◆ **TASK TO CARRY OUT**
Give the data again in full, without pictures.

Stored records
=== Begin Enclosure ===
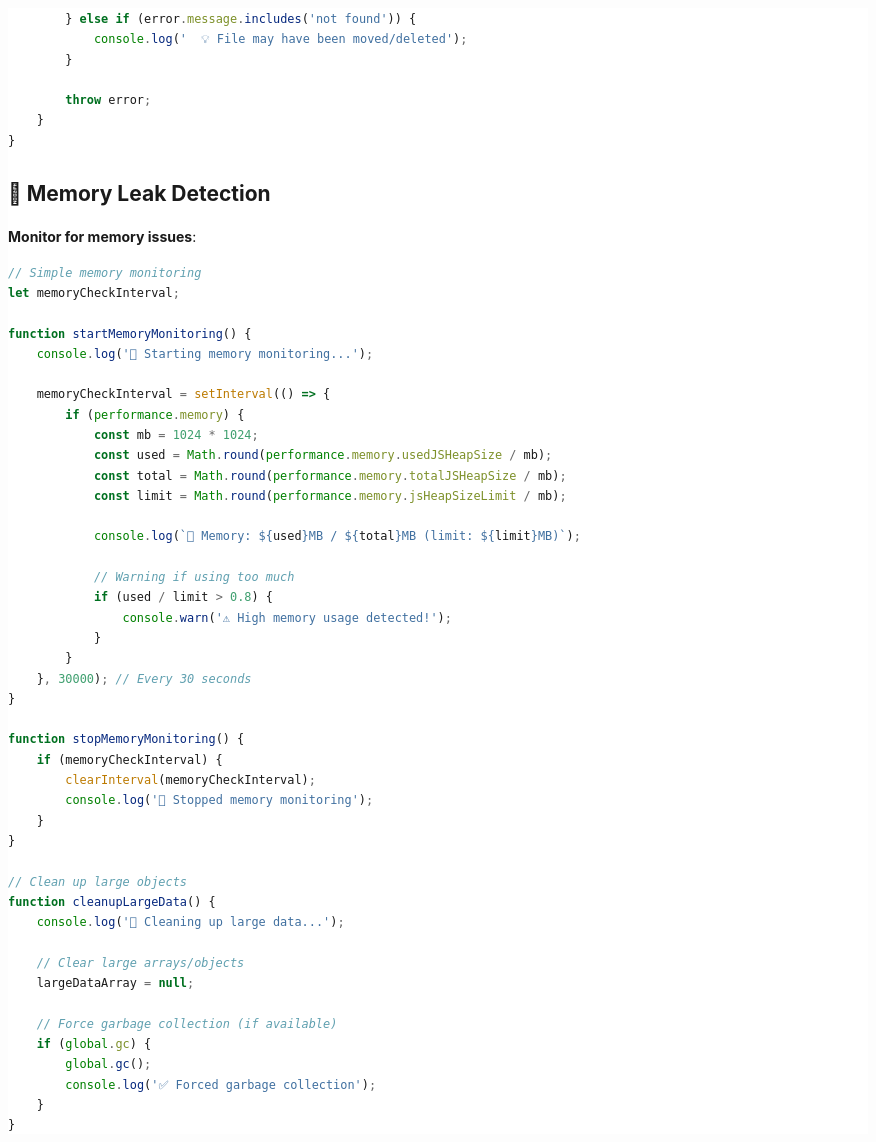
 ```javascript
        } else if (error.message.includes('not found')) {
            console.log('  💡 File may have been moved/deleted');
        }
        
        throw error;
    }
}
```

## 🎯 Memory Leak Detection

**Monitor for memory issues**:
```javascript
// Simple memory monitoring
let memoryCheckInterval;

function startMemoryMonitoring() {
    console.log('🧠 Starting memory monitoring...');
    
    memoryCheckInterval = setInterval(() => {
        if (performance.memory) {
            const mb = 1024 * 1024;
            const used = Math.round(performance.memory.usedJSHeapSize / mb);
            const total = Math.round(performance.memory.totalJSHeapSize / mb);
            const limit = Math.round(performance.memory.jsHeapSizeLimit / mb);
            
            console.log(`💾 Memory: ${used}MB / ${total}MB (limit: ${limit}MB)`);
            
            // Warning if using too much
            if (used / limit > 0.8) {
                console.warn('⚠️ High memory usage detected!');
            }
        }
    }, 30000); // Every 30 seconds
}

function stopMemoryMonitoring() {
    if (memoryCheckInterval) {
        clearInterval(memoryCheckInterval);
        console.log('🧠 Stopped memory monitoring');
    }
}

// Clean up large objects
function cleanupLargeData() {
    console.log('🧹 Cleaning up large data...');
    
    // Clear large arrays/objects
    largeDataArray = null;
    
    // Force garbage collection (if available)
    if (global.gc) {
        global.gc();
        console.log('✅ Forced garbage collection');
    }
}
```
=== End Enclosure ===
◆ **WRITTEN ANSWER**
 ```javascript
        } else if (error.message.includes('not found')) {
            console.log('  💡 File may have been moved/deleted');
        }
        
        throw error;
    }
}
```

## 🎯 Memory Leak Detection

**Monitor for memory issues**:
```javascript
// Simple memory monitoring
let memoryCheckInterval;

function startMemoryMonitoring() {
    console.log('🧠 Starting memory monitoring...');
    
    memoryCheckInterval = setInterval(() => {
        if (performance.memory) {
            const mb = 1024 * 1024;
            const used = Math.round(performance.memory.usedJSHeapSize / mb);
            const total = Math.round(performance.memory.totalJSHeapSize / mb);
            const limit = Math.round(performance.memory.jsHeapSizeLimit / mb);
            
            console.log(`💾 Memory: ${used}MB / ${total}MB (limit: ${limit}MB)`);
            
            // Warning if using too much
            if (used / limit > 0.8) {
                console.warn('⚠️ High memory usage detected!');
            }
        }
    }, 30000); // Every 30 seconds
}

function stopMemoryMonitoring() {
    if (memoryCheckInterval) {
        clearInterval(memoryCheckInterval);
        console.log('🧠 Stopped memory monitoring');
    }
}

// Clean up large objects
function cleanupLargeData() {
    console.log('🧹 Cleaning up large data...');
    
    // Clear large arrays/objects
    largeDataArray = null;
    
    // Force garbage collection (if available)
    if (global.gc) {
        global.gc();
        console.log('✅ Forced garbage collection');
    }
}
```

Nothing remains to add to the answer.